[Information supplied]

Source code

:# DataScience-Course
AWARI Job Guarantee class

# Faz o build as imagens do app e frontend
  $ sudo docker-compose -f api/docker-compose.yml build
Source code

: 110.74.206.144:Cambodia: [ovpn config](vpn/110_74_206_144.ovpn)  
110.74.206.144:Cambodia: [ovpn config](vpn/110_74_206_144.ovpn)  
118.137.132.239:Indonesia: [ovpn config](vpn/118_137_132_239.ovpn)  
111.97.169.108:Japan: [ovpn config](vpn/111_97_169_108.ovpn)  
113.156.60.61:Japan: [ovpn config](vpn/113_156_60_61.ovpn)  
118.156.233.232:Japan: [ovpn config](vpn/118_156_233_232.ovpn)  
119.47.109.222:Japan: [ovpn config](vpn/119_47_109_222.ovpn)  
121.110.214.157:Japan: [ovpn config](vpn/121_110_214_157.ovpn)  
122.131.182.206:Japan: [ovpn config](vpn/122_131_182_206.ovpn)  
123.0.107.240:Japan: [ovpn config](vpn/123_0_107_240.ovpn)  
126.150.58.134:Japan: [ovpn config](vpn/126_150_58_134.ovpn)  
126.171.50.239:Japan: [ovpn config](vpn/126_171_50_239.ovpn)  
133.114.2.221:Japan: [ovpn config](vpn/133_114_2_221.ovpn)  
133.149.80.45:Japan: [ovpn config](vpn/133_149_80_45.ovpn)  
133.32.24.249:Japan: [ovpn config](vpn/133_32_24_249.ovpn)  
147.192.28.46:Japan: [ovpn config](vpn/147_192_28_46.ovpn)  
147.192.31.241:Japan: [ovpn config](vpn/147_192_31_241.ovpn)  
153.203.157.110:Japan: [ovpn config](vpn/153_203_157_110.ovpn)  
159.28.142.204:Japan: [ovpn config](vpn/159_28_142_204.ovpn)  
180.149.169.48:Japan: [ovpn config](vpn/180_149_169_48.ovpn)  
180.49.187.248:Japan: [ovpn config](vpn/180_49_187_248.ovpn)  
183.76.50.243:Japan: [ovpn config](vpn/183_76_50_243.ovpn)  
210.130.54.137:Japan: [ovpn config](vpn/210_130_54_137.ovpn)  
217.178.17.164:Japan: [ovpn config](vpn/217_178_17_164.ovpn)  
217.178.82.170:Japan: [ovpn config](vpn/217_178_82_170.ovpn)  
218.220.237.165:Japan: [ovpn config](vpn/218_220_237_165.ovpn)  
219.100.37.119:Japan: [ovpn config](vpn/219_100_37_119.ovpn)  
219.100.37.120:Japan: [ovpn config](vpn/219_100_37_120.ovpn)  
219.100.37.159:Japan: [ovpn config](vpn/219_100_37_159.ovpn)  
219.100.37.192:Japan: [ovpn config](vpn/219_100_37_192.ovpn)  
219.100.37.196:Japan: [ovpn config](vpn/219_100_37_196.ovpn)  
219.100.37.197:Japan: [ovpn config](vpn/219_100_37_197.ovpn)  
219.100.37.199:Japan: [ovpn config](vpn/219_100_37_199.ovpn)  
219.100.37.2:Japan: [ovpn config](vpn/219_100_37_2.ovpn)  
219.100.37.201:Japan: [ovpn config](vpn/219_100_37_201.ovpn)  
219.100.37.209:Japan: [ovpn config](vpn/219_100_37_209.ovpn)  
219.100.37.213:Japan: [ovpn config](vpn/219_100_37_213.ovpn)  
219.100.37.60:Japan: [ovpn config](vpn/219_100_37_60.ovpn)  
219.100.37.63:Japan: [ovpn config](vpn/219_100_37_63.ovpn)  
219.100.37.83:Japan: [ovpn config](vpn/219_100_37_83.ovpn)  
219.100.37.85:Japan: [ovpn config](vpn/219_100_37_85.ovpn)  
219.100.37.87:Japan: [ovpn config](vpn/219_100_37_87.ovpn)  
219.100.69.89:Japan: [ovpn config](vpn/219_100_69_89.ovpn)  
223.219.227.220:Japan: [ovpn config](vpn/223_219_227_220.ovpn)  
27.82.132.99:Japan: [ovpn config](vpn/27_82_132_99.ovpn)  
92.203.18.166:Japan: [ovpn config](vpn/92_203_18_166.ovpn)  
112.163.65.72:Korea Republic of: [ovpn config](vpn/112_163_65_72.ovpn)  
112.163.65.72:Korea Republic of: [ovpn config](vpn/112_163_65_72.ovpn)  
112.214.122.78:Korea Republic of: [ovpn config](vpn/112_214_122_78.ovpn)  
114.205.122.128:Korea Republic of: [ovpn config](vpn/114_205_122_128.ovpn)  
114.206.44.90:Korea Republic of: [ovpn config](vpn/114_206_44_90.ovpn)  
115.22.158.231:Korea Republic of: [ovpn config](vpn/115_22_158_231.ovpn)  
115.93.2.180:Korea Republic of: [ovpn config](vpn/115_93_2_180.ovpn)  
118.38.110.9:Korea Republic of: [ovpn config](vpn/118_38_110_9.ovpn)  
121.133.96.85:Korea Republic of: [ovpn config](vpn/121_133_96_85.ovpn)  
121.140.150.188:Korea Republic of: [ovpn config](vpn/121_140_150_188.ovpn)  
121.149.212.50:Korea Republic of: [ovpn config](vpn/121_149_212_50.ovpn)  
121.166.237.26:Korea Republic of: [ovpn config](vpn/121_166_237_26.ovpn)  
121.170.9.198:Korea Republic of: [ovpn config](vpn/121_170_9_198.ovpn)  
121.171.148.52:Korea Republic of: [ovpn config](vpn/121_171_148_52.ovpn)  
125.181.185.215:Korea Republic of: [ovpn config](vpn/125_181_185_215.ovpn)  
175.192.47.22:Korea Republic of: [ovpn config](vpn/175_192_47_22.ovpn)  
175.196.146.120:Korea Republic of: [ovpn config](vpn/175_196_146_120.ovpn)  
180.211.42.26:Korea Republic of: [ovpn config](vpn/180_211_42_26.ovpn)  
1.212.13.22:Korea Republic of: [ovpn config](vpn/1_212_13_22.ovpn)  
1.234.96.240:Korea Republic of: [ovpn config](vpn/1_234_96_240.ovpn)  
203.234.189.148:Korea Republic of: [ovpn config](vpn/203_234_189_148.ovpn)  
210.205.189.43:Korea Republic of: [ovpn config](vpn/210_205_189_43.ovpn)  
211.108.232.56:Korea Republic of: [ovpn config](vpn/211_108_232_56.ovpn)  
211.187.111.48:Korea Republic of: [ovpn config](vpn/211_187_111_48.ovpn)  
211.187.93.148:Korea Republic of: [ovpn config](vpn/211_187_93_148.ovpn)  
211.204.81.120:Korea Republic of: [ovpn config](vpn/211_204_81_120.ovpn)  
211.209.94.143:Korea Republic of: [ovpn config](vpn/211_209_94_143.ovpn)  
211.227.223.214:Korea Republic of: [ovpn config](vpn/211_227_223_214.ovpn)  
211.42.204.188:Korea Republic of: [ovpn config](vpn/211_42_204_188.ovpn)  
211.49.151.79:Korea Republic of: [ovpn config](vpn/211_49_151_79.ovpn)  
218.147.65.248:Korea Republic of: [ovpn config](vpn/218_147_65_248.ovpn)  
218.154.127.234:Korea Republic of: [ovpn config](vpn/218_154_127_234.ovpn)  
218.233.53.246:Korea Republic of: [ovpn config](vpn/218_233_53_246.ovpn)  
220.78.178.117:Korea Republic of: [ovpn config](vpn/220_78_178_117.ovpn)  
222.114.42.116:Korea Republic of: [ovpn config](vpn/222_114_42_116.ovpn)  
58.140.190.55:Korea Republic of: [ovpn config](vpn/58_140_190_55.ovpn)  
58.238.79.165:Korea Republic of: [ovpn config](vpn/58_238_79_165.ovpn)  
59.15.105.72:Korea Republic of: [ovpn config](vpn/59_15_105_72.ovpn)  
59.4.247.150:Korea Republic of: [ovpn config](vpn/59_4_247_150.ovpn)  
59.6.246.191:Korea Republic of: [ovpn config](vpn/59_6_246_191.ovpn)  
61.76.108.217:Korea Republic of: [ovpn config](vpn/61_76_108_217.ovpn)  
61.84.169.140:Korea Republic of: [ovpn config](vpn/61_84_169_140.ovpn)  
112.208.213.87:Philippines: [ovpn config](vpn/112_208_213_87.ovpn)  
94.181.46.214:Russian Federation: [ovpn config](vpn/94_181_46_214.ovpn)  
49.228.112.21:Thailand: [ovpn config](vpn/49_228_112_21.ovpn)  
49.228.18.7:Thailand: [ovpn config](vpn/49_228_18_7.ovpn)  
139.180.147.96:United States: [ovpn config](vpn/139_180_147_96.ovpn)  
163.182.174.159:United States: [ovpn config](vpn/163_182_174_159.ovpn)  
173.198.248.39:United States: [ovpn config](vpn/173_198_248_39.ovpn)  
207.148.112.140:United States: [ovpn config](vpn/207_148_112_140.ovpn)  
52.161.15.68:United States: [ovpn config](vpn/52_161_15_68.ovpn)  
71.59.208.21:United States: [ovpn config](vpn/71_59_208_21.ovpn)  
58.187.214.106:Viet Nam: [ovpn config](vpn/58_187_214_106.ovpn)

[Instructions to follow] The lines above starting at the one that contains "113.156.60.61:Japan: [ovpn config](vpn/113_156_60_61.ovpn)" and ending at the one that contains "121.110.214.157:Japan: [ovpn config](vpn/121_110_214_157.ovpn)" must be transcribed exactly, and no other lines may appear.

[Finished exercise]
113.156.60.61:Japan: [ovpn config](vpn/113_156_60_61.ovpn)  
118.156.233.232:Japan: [ovpn config](vpn/118_156_233_232.ovpn)  
119.47.109.222:Japan: [ovpn config](vpn/119_47_109_222.ovpn)  
121.110.214.157:Japan: [ovpn config](vpn/121_110_214_157.ovpn)  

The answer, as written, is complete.